An Idea for a Mini-Project

As a starting point, I'd like to summarise two of Raymond's most important lessons.

Data structures, not algorithms, are central to programming.
Prefer text file formats: they're human-readable and extensible. If you must use a binary format then invest in a tool which converts from this format to a textual one and back again. This will facilitate working with your data.

I work in a domain where the need for compression requires the use of binary file formats: namely digital television (DTV). Digital video is typically MPEG-2 encoded. This is a highly compressed encoding designed to squeeze as much content as possible into a limited bandwidth. MPEG-2 encoding also allows video and audio content to be combined with metadata: for example, a television programme might be accompanied by a text description of itself and of what's showing next.

The proper term for these particular items of metadata is Event Information, present and following. Since this article is not primarily about digital television I shall avoid such jargon as far as possible.

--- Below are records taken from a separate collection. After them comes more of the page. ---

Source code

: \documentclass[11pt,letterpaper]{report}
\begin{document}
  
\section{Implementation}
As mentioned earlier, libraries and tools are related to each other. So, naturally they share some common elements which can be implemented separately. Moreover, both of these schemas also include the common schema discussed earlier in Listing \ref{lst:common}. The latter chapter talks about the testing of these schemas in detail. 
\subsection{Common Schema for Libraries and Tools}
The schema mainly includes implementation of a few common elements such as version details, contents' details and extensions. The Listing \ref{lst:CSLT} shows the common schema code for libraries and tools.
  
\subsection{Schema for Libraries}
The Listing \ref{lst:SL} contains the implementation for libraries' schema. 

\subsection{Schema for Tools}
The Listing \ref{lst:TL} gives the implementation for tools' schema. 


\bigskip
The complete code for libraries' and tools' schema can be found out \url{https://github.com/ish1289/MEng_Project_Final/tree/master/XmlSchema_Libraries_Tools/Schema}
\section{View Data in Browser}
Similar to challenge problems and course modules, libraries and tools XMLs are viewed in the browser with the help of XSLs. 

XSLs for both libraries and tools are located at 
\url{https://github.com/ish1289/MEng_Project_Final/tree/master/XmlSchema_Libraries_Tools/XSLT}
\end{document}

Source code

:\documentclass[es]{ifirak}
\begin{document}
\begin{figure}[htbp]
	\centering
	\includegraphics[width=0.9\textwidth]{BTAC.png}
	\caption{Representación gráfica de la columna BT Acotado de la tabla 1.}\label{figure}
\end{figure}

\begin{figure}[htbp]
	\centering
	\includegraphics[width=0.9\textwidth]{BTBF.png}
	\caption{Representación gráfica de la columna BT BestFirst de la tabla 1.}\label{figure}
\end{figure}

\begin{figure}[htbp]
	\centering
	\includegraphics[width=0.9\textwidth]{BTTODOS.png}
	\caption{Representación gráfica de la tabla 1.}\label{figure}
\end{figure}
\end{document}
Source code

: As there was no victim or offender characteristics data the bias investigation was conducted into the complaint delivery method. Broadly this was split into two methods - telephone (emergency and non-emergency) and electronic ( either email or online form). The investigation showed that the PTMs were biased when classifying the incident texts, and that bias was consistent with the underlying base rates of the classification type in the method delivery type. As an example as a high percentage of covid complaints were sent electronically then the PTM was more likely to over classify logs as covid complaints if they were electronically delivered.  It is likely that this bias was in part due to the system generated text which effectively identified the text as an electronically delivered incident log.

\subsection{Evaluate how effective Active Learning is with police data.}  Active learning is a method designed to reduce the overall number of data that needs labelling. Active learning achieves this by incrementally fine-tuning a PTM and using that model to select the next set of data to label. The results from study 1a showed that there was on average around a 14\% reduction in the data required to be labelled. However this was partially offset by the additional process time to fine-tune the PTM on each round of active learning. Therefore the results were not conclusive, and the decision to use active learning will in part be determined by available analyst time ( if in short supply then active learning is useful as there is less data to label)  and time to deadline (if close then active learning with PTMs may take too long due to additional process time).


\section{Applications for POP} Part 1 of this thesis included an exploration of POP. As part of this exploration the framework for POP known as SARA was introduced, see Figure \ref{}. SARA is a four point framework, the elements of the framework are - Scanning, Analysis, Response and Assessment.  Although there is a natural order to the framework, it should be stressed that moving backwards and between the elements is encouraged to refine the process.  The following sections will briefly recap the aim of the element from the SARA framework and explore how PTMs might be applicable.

To get to grips with this metadata a conversion tool is required. The specific task I set myself, then, was to write a tool to convert MPEG-2 metadata from binary to text, and, if required, to reverse the process. Such an encode/decode tool is commonly referred to as a codec.

My project, then, was to implement a digital television codec.

The MPEG-2 Bit Stream Syntax: An Example of a Minilanguage

The metadata format is specified using the MPEG-2 bit stream syntax which is defined in ISO/IEC 13818-1. Data items are described by name and length in bits using a C-like procedural syntax. An example makes this clear:

program_map_section() {            
       table_id                        8 
       section_syntax_indicator        1 
       '0'                             1 
       reserved                        2 
       section_length                 12 
       program_number                 16 
       reserved                        2  
       version_number                  5 
       current_next_indicator          1  
       section_number                  8 
       last_section_number             8 
       reserved                        3  
       PCR_PID                        13 
       reserved                        4  
       program_info_length            12 
       for (i=0; i<N; i++) {             
           descriptor()                  
       }                                 
       for (i=0;i<N1;i++) {              
           stream_type                 8 
           reserved                    3  
           elementary_PID             13 
           reserved                    4  
           ES_info_length             12 
           for (i=0; i<N2; i++) {        
               descriptor()              
           }                             
       }                                 
       CRC_32                         32
   }

What we have here is the bit stream syntax for a section of the Program Map Table. The first 8 bits give the table id (which happens to be 2, for this particular table); the single bit which follows provides the section syntax indicator; the next bit is always set to zero; the next two bits are reserved (and should each be set to one); and so on, until we get to the 32 bit CRC.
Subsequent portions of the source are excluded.